(Stored data)
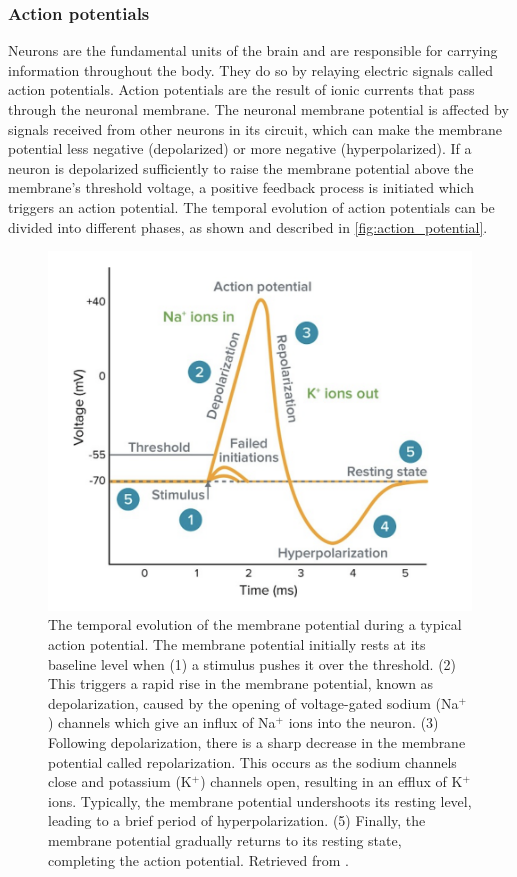 \subsubsection*{Action potentials}
Neurons are the fundamental units of the brain and are responsible for carrying information throughout the body. They do so by relaying electric signals called action potentials. Action potentials are the result of ionic currents that pass through the neuronal membrane. The neuronal membrane potential is affected by signals received from other neurons in its circuit, which can make the membrane potential less negative (depolarized) or more negative (hyperpolarized). If a neuron is depolarized sufficiently to raise the membrane potential above the membrane's threshold voltage, a positive feedback process is initiated which triggers an action potential. The temporal evolution of action potentials can be divided into different phases, as shown and described in \autoref{fig:action_potential}.

\begin{figure}[H]
    \centering
    \includegraphics[scale=0.6]{latex/figures/action_potential.png}
    \caption{The temporal evolution of the membrane potential during a typical action potential. The membrane potential initially rests at its baseline level when (1) a stimulus pushes it over the threshold. (2) This triggers a rapid rise in the membrane potential, known as depolarization, caused by the opening of voltage-gated sodium (Na$^+$) channels which give an influx of Na$^+$ ions into the neuron. (3) Following depolarization, there is a sharp decrease in the membrane potential called repolarization. This occurs as the sodium channels close and potassium (K$^+$) channels open, resulting in an efflux of K$^+$ ions. Typically, the membrane potential undershoots its resting level, leading to a brief period of hyperpolarization. (5) Finally, the membrane potential gradually returns to its resting state, completing the action potential. Retrieved from \cite{action_potential}.
    }
    \label{fig:action_potential}
\end{figure}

— ACTIVITY —
Except for pictures, copy the records above exactly.

— RESPONSE TO THIS TASK —
 \subsubsection*{Action potentials}
Neurons are the fundamental units of the brain and are responsible for carrying information throughout the body. They do so by relaying electric signals called action potentials. Action potentials are the result of ionic currents that pass through the neuronal membrane. The neuronal membrane potential is affected by signals received from other neurons in its circuit, which can make the membrane potential less negative (depolarized) or more negative (hyperpolarized). If a neuron is depolarized sufficiently to raise the membrane potential above the membrane's threshold voltage, a positive feedback process is initiated which triggers an action potential. The temporal evolution of action potentials can be divided into different phases, as shown and described in \autoref{fig:action_potential}.

\begin{figure}[H]
    \centering
    \includegraphics[scale=0.6]{latex/figures/action_potential.png}
    \caption{The temporal evolution of the membrane potential during a typical action potential. The membrane potential initially rests at its baseline level when (1) a stimulus pushes it over the threshold. (2) This triggers a rapid rise in the membrane potential, known as depolarization, caused by the opening of voltage-gated sodium (Na$^+$) channels which give an influx of Na$^+$ ions into the neuron. (3) Following depolarization, there is a sharp decrease in the membrane potential called repolarization. This occurs as the sodium channels close and potassium (K$^+$) channels open, resulting in an efflux of K$^+$ ions. Typically, the membrane potential undershoots its resting level, leading to a brief period of hyperpolarization. (5) Finally, the membrane potential gradually returns to its resting state, completing the action potential. Retrieved from \cite{action_potential}.
    }
    \label{fig:action_potential}
\end{figure}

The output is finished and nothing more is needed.